My recollections, admittedly, are quite a bit different than those of RPCV (Returned Peace Corps Volunteer) author Peter Navarro, who, in his best-selling book In Trump Time: A Journal of America’s Plague Year, reminisced about having commandeered a bulldozer from the Nakhon Phanom Air Base to build a fishpond. As a reference footnote, he used an article by former Airman Phil Carroll, “Nakhon Phanom Royal Thai Air Force Base in the Vietnam War,” which has nothing about Peter Navarro or his fish pond.

I don’t know if Peter was lying, but I’m sure there’s been a lot of misinformation about the Peace Corps over the years, some by volunteers themselves.
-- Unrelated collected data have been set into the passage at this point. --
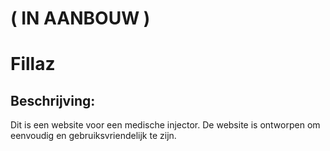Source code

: # ( IN AANBOUW )

# Fillaz

## Beschrijving:

Dit is een website voor een medische injector. De website is ontworpen om eenvoudig en gebruiksvriendelijk te zijn.
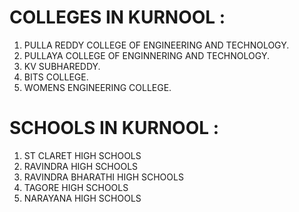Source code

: # COLLEGES IN KURNOOL :

1. PULLA REDDY COLLEGE OF ENGINEERING AND TECHNOLOGY.
2. PULLAYA COLLEGE OF ENGINNERING AND TECHNOLOGY.
3. KV SUBHAREDDY.
4. BITS COLLEGE.
5. WOMENS ENGINEERING COLLEGE.

# SCHOOLS IN KURNOOL :

1. ST CLARET HIGH SCHOOLS
2. RAVINDRA HIGH SCHOOLS
3. RAVINDRA BHARATHI HIGH SCHOOLS
4. TAGORE HIGH SCHOOLS
5. NARAYANA HIGH SCHOOLS
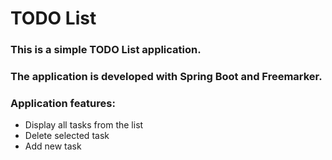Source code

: # TODO List
### This is a simple TODO List application.  
### The application is developed with Spring Boot and Freemarker.
### Application features:
- Display all tasks from the list
- Delete selected task
- Add new task
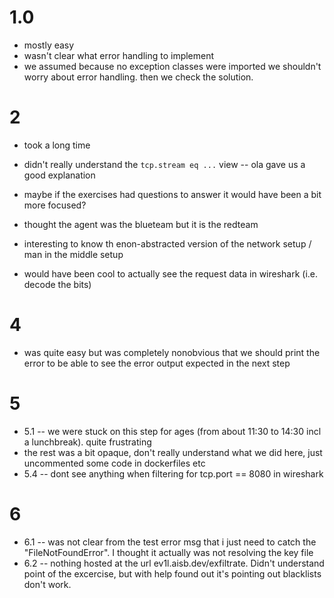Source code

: # 1.0
- mostly easy
- wasn't clear what error handling to implement
- we assumed because no exception classes were imported we shouldn't worry about error handling. then we check the solution.


# 2
- took a long time
- didn't really understand the `tcp.stream eq ...` view -- ola gave us a good explanation
- maybe if the exercises had questions to answer it would have been a bit more focused?

- thought the agent was the blueteam but it is the redteam
- interesting to know th enon-abstracted version of the network setup / man in the middle setup
- would have been cool to actually see the request data in wireshark (i.e. decode the bits)

# 4
- was quite easy but was completely nonobvious that we should print the error to be able to see the error output expected in the next step

# 5
- 5.1 -- we were stuck on this step for ages (from about 11:30 to 14:30 incl a lunchbreak). quite frustrating
- the rest was a bit opaque, don't really understand what we did here, just uncommented some code in dockerfiles etc
- 5.4 -- dont see anything when filtering for tcp.port == 8080 in wireshark

# 6
- 6.1 -- was not clear from the test error msg that i just need to catch the "FileNotFoundError". I thought it actually was not resolving the key file
- 6.2 -- nothing hosted at the url ev1l.aisb.dev/exfiltrate. Didn't understand point of the excercise, but with help found out it's pointing out blacklists don't work.
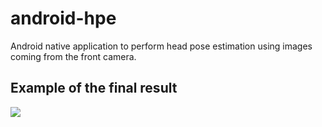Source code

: # android-hpe
Android native application to perform head pose estimation using images coming from the front camera.

## Example of the final result
![](https://github.com/beraldofilippo/android-hpe/readme_stuff/giphy.gif)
While e Navarro’s account about his Peace Corps fishpond and other Peace Corps exploits may have been the most braggadocios piece I’ve read, I don’t think social scientist and best-selling author Charles Murray were doing the Peace Corps any favors by describing it as he did when speaking to college students at the American Enterprise Institute. (See Charles Murray: How to Spend Your Twenties on YouTube.) Murray wasn’t actually stationed in Nakhon Phanom as a volunteer, but he went there doing research after his Peace Corps tour was over.

Still, according to Peace Corps historian Elizabeth Cobbs Hoffman, it was volunteers like me, volunteers who were using the Peace Corps to avoid the draft, that “tarnished the image of the agency and sometimes embarrassed those who had joined for better reasons.” (from pp. 206,207 of All You Need is Love: Peace Corps and the Spirit of the 1960s), and Stanley Meisler, author of When the World Calls, the Inside Story of the Peace Corps and It’s First Fifty Years, even called out my name when mentioning that some volunteers succumbed to “the temptation to fraternize with fellow Americans [from] the Air Base. (p.103 of When the World Calls). So I really was, in the eyes of some Peace Corps people at least, a Peace Corps Pariah.